Segment Open

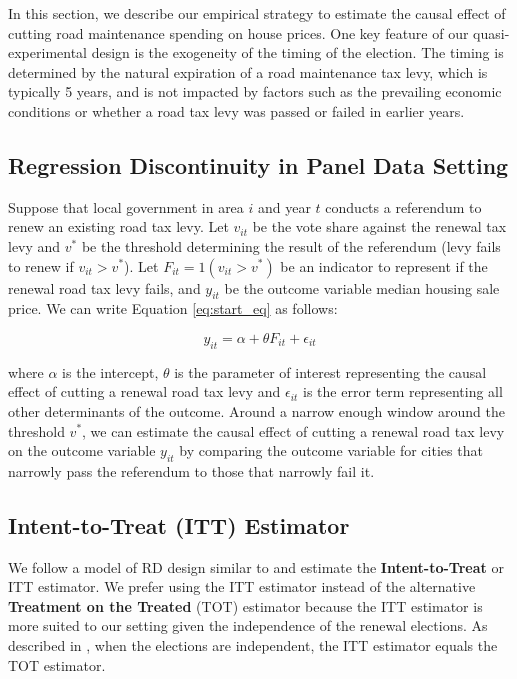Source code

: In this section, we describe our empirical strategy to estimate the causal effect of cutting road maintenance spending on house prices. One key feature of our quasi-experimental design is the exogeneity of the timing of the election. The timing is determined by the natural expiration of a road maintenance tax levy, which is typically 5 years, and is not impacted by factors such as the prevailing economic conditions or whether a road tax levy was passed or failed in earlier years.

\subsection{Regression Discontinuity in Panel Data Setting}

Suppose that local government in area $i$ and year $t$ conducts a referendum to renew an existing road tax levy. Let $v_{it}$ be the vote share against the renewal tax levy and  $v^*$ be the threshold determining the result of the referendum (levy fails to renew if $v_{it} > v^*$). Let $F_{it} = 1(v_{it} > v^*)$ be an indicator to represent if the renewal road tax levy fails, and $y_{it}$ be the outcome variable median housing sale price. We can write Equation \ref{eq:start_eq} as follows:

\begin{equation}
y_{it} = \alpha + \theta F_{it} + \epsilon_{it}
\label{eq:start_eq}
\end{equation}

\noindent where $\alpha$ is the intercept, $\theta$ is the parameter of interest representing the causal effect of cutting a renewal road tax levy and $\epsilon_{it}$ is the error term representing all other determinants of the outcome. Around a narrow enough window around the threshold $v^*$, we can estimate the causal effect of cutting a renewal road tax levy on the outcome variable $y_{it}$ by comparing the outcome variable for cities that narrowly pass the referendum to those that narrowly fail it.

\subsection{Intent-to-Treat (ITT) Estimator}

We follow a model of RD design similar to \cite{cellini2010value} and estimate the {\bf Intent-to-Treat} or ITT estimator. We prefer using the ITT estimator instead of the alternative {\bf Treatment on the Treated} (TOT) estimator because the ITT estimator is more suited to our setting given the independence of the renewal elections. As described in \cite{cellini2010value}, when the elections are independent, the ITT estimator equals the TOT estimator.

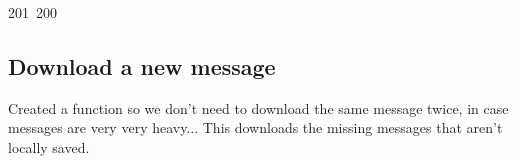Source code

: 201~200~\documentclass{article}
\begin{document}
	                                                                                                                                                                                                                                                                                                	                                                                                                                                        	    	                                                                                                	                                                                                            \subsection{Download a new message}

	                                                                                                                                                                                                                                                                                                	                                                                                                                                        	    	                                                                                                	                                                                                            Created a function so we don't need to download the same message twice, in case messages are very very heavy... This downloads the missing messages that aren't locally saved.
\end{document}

Segment Closed
Segment Open

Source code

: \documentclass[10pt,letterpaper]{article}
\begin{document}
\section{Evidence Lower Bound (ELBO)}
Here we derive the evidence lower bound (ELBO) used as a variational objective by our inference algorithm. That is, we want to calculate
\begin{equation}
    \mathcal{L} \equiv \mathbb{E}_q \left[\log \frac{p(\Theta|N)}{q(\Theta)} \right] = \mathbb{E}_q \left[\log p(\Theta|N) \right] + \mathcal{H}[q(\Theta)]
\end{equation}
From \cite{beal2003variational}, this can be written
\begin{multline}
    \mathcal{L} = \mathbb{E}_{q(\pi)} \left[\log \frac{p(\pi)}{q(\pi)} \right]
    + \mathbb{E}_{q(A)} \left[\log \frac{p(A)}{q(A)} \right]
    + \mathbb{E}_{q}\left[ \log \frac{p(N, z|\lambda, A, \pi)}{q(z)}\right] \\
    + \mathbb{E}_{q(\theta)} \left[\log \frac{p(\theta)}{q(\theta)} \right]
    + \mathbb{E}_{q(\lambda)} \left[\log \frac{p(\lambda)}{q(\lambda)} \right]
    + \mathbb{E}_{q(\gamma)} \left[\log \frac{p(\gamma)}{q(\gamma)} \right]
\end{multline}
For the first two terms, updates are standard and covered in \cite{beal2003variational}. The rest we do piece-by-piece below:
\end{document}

Segment Closed
Segment Open

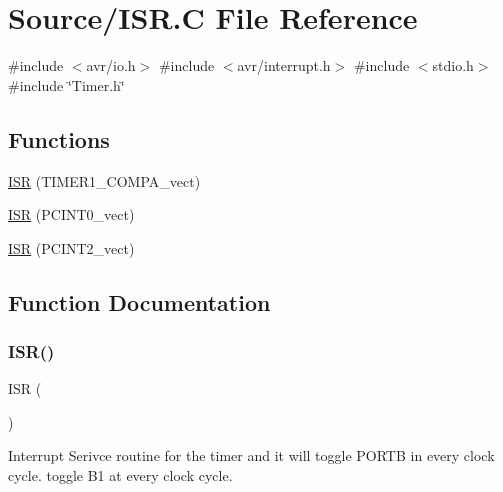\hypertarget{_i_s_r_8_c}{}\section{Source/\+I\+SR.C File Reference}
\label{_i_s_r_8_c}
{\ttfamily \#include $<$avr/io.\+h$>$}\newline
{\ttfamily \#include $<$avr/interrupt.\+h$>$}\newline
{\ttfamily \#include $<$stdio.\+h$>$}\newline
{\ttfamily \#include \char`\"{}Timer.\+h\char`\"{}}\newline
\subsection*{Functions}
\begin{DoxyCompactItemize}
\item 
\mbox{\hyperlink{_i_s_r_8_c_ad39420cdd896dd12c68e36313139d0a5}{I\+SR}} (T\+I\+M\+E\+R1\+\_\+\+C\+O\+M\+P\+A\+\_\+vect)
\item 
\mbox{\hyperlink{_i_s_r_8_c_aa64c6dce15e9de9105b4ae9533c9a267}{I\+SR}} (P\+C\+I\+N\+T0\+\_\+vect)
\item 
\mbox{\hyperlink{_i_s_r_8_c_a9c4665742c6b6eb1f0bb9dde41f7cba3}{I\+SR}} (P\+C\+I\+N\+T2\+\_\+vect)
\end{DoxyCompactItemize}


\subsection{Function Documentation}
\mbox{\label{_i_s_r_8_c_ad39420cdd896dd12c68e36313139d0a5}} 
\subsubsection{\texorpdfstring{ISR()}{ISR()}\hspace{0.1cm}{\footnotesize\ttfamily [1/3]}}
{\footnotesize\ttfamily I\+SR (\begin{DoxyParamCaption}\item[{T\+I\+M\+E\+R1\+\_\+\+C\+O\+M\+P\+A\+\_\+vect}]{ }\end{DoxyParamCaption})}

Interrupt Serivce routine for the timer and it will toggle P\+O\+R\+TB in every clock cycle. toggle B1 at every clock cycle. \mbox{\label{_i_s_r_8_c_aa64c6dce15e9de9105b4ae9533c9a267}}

Segment Closed

- TASK REQUIREMENTS -
For the data above, state how many lines contain "ELBO"; the number is the whole answer.

- SOLUTION TO THE EXERCISE -
2